> [What to work on]:
Scan the data, and whenever a line contains "above", copy it.

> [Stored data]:
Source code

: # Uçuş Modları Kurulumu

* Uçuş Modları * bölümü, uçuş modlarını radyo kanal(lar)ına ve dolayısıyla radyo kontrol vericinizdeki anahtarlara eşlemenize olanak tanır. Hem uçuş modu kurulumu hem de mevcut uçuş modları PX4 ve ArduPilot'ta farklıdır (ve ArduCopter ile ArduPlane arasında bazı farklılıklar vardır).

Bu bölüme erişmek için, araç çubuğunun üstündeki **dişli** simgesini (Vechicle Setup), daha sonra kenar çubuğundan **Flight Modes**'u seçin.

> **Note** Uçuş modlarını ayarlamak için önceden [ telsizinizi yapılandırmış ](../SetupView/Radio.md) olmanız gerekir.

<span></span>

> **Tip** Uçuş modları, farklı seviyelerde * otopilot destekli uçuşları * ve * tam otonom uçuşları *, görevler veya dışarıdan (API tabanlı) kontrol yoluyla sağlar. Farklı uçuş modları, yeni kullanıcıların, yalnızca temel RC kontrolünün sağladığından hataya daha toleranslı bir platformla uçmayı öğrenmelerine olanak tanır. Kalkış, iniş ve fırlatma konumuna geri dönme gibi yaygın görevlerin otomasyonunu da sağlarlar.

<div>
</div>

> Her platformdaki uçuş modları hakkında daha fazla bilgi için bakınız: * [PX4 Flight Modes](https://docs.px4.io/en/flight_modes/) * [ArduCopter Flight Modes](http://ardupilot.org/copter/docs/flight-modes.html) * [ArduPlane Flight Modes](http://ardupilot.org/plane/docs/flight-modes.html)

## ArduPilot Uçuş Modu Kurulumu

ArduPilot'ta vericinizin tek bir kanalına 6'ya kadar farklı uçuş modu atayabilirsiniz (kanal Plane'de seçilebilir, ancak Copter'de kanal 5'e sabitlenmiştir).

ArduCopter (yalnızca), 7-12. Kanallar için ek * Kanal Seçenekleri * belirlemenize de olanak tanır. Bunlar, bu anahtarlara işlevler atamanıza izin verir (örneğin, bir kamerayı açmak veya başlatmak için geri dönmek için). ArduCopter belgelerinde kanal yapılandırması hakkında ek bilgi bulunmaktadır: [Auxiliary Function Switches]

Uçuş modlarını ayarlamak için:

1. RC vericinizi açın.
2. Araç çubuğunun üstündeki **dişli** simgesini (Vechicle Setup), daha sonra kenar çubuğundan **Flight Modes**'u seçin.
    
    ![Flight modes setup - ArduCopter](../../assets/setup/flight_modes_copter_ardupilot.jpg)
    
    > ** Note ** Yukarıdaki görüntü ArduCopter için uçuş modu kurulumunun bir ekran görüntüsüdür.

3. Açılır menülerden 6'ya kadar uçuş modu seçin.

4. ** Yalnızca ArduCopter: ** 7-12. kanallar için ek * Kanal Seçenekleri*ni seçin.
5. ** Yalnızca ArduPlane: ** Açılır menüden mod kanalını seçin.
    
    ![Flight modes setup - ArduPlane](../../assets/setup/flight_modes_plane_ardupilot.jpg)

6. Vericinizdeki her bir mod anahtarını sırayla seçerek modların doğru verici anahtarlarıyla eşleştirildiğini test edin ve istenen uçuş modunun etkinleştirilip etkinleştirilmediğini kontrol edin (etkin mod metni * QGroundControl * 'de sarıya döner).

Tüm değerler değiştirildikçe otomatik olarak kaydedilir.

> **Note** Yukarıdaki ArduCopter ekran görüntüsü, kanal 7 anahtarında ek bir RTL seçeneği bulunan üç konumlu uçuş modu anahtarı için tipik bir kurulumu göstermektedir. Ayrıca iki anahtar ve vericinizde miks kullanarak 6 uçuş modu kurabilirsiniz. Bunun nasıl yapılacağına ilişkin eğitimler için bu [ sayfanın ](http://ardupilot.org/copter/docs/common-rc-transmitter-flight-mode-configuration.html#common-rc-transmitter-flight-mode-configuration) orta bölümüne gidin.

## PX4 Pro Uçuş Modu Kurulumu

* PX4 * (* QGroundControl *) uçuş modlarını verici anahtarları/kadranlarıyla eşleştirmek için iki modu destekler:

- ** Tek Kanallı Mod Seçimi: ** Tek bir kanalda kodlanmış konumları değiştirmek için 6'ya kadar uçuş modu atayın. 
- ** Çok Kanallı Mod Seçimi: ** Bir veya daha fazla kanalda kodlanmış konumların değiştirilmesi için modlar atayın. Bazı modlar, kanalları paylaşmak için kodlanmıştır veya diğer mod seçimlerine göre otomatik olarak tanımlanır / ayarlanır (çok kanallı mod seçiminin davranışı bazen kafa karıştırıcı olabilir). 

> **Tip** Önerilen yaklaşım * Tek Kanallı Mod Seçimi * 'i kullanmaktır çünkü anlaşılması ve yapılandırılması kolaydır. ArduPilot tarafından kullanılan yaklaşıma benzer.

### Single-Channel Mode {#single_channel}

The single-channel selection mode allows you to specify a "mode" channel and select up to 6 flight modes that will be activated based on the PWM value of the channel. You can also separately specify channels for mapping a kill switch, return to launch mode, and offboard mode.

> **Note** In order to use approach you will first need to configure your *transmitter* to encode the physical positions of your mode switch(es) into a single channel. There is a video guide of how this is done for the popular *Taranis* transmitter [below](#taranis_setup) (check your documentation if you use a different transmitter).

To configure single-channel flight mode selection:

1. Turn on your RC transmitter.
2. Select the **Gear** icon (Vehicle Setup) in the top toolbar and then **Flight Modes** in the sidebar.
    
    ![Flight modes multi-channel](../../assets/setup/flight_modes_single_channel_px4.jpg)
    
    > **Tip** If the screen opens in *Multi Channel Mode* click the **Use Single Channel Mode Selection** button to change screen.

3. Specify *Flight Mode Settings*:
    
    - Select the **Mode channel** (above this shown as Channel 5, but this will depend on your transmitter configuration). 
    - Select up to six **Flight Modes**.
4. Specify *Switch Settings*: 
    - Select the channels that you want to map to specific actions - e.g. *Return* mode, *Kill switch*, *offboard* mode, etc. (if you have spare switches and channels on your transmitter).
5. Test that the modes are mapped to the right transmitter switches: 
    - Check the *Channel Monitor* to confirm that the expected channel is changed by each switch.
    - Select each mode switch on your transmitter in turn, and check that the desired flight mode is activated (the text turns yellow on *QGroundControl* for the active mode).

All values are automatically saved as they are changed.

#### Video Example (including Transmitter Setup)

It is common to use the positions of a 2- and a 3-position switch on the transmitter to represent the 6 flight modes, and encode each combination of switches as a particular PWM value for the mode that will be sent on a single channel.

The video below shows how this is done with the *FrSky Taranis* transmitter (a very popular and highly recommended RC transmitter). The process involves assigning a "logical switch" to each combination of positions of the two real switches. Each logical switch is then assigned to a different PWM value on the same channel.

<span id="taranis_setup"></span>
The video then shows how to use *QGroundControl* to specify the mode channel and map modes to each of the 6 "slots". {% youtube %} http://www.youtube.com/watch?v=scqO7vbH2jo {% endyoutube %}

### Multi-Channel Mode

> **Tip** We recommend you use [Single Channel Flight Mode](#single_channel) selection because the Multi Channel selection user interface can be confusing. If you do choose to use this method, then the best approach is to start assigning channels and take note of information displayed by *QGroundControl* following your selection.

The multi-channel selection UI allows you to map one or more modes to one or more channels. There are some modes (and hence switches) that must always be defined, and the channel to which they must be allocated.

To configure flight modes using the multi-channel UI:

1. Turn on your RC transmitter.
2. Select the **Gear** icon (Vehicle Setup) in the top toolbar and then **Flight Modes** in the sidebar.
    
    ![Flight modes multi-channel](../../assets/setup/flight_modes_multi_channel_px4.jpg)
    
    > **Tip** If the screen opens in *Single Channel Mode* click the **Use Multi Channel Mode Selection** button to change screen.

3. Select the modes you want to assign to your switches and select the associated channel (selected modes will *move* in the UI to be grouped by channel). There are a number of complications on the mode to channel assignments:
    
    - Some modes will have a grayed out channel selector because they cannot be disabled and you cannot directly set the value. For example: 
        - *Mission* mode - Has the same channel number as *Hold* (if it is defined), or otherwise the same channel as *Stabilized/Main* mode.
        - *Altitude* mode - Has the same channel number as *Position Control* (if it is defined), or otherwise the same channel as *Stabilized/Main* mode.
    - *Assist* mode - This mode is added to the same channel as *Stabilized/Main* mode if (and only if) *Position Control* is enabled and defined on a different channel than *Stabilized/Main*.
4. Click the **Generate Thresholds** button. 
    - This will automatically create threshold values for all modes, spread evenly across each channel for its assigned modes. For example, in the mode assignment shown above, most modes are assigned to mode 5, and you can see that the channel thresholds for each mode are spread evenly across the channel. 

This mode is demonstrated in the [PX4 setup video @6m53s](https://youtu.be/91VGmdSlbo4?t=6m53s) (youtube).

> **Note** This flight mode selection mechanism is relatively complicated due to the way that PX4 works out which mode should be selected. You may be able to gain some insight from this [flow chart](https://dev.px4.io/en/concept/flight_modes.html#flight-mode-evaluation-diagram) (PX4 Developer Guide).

> [Answer box]:
    - Select the **Mode channel** (above this shown as Channel 5, but this will depend on your transmitter configuration). 
    - This will automatically create threshold values for all modes, spread evenly across each channel for its assigned modes. For example, in the mode assignment shown above, most modes are assigned to mode 5, and you can see that the channel thresholds for each mode are spread evenly across the channel. 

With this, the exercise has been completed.